Maurizio Cattelan & Pierpaolo Ferrari — Enter Through The Gift Shop

Maurizio Cattelan & Pierpaolo Ferrari · Toiletpaper Lounge, 2021, Ausstellungsansicht Grieder Contemporary, 2021 

Maurizio Cattelan & Pierpaolo Ferrari · Toiletpaper Lounge, 2021, Ausstellungsansicht Grieder Contemporary, 2021 

Maurizio Cattelan & Pierpaolo Ferrari · Toiletpaper Lounge, 2021, Ausstellungsansicht Grieder Contemporary, 2021 

Maurizio Cattelan & Pierpaolo Ferrari · Toiletpaper Lounge, 2021, Ausstellungsansicht Grieder Contemporary, 2021 

Maurizio Cattelan & Pierpaolo Ferrari · Toiletpaper Lounge, 2021, Ausstellungsansicht Grieder Contemporary, 2021 

Maurizio Cattelan & Pierpaolo Ferrari · Toiletpaper Lounge, 2021, Ausstellungsansicht Grieder Contemporary, 2021 

Maurizio Cattelan & Pierpaolo Ferrari — Enter Through The Gift Shop

Küsnacht — Als langjähriger Fan der Kunstzeitschrift ‹Toiletpaper Magazine› war ich sehr gespannt auf die ‹Toiletpaper Lounge› in der Galerie Grieder Contemporary in Küsnacht. Das ‹Toiletpaper Magazin› ist ein bildbasiertes Heft, welches 2010 von Maurizio Cattelan und Pierpaolo Ferrari gegründet und seither 18 Mal herausgegeben wurde. Es enthält poppige Found-Footage-Fotocollagen, die man verdutzt blinzelnd anschaut und die zum Nachdenken anregen. Dabei wird plakative Werbeästhetik mit surrealistischen Narrativen zusammengemixt. 

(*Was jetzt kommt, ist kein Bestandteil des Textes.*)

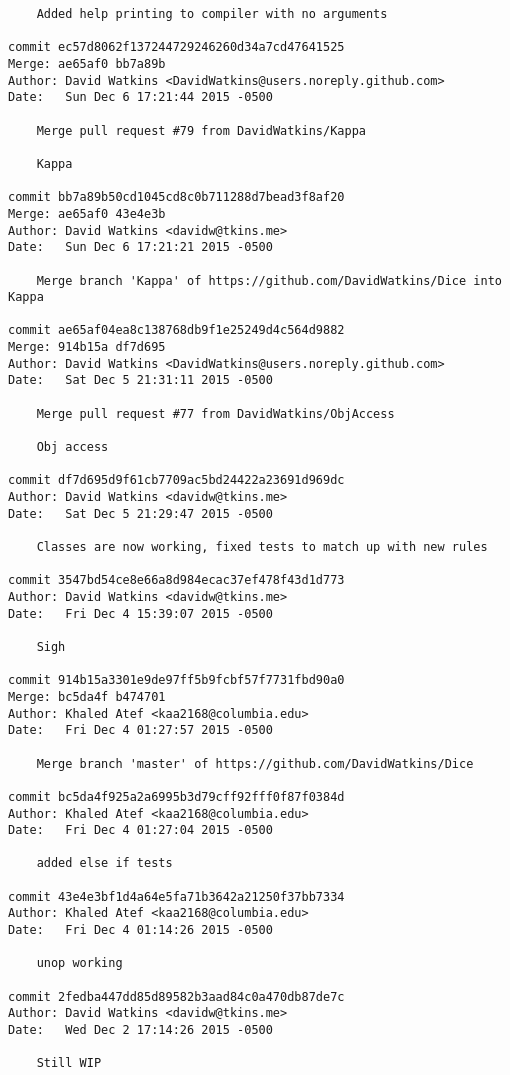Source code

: \begin{verbatim}
    Added help printing to compiler with no arguments

commit ec57d8062f137244729246260d34a7cd47641525
Merge: ae65af0 bb7a89b
Author: David Watkins <DavidWatkins@users.noreply.github.com>
Date:   Sun Dec 6 17:21:44 2015 -0500

    Merge pull request #79 from DavidWatkins/Kappa
    
    Kappa

commit bb7a89b50cd1045cd8c0b711288d7bead3f8af20
Merge: ae65af0 43e4e3b
Author: David Watkins <davidw@tkins.me>
Date:   Sun Dec 6 17:21:21 2015 -0500

    Merge branch 'Kappa' of https://github.com/DavidWatkins/Dice into Kappa

commit ae65af04ea8c138768db9f1e25249d4c564d9882
Merge: 914b15a df7d695
Author: David Watkins <DavidWatkins@users.noreply.github.com>
Date:   Sat Dec 5 21:31:11 2015 -0500

    Merge pull request #77 from DavidWatkins/ObjAccess
    
    Obj access

commit df7d695d9f61cb7709ac5bd24422a23691d969dc
Author: David Watkins <davidw@tkins.me>
Date:   Sat Dec 5 21:29:47 2015 -0500

    Classes are now working, fixed tests to match up with new rules

commit 3547bd54ce8e66a8d984ecac37ef478f43d1d773
Author: David Watkins <davidw@tkins.me>
Date:   Fri Dec 4 15:39:07 2015 -0500

    Sigh

commit 914b15a3301e9de97ff5b9fcbf57f7731fbd90a0
Merge: bc5da4f b474701
Author: Khaled Atef <kaa2168@columbia.edu>
Date:   Fri Dec 4 01:27:57 2015 -0500

    Merge branch 'master' of https://github.com/DavidWatkins/Dice

commit bc5da4f925a2a6995b3d79cff92fff0f87f0384d
Author: Khaled Atef <kaa2168@columbia.edu>
Date:   Fri Dec 4 01:27:04 2015 -0500

    added else if tests

commit 43e4e3bf1d4a64e5fa71b3642a21250f37bb7334
Author: Khaled Atef <kaa2168@columbia.edu>
Date:   Fri Dec 4 01:14:26 2015 -0500

    unop working

commit 2fedba447dd85d89582b3aad84c0a470db87de7c
Author: David Watkins <davidw@tkins.me>
Date:   Wed Dec 2 17:14:26 2015 -0500

    Still WIP


\end{verbatim}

Die ‹Toiletpaper Lounge› bei Grieder Contemporary ist nun eine immersive Raumarbeit, die komplett von dieser Bildästhetik Cattelans und Ferraris geprägt ist: Die Wände sind mit Tapeten beklebt, es liegen Teppiche auf dem Boden, nebeneinander oder sich überlappend, an der Decke reiht sich ein Lampenschirm an den nächsten. Sessel, Kissen, Sofa, Salontische – alles bedruckt mit einzelnen Collagen von Cattelan und Ferrari. Die Sujets wiederholen sich, teils auch auf verschiedenen Trägermaterialien, etwa auf einem Teppich und auf einem Salontisch. Zwei Skulpturen von ungewohnter Haptik gesellen sich dazu: Eine überdimensionierte Seife aus Schaumstoff, die als Hocker fungieren könnte und die motivisch aus einer Fotocollage entnommen ist. Dazu ein, ebenfalls aus Schaumstoff nachgebildeter  Grabstein, auf dem «The End» geschrieben steht. Beide Arbeiten wurden von der wegweisenden italienischen Designfirma Gufram produziert und sind auf 200 bzw. 500 Stück limitiert. Die restlichen Ausstellungsstücke wurden in einer Kollaboration mit dem ebenfalls italienischen Möbelhaus Seletti produziert, unlimitiert, ein Merchandise Paradise für Fans. 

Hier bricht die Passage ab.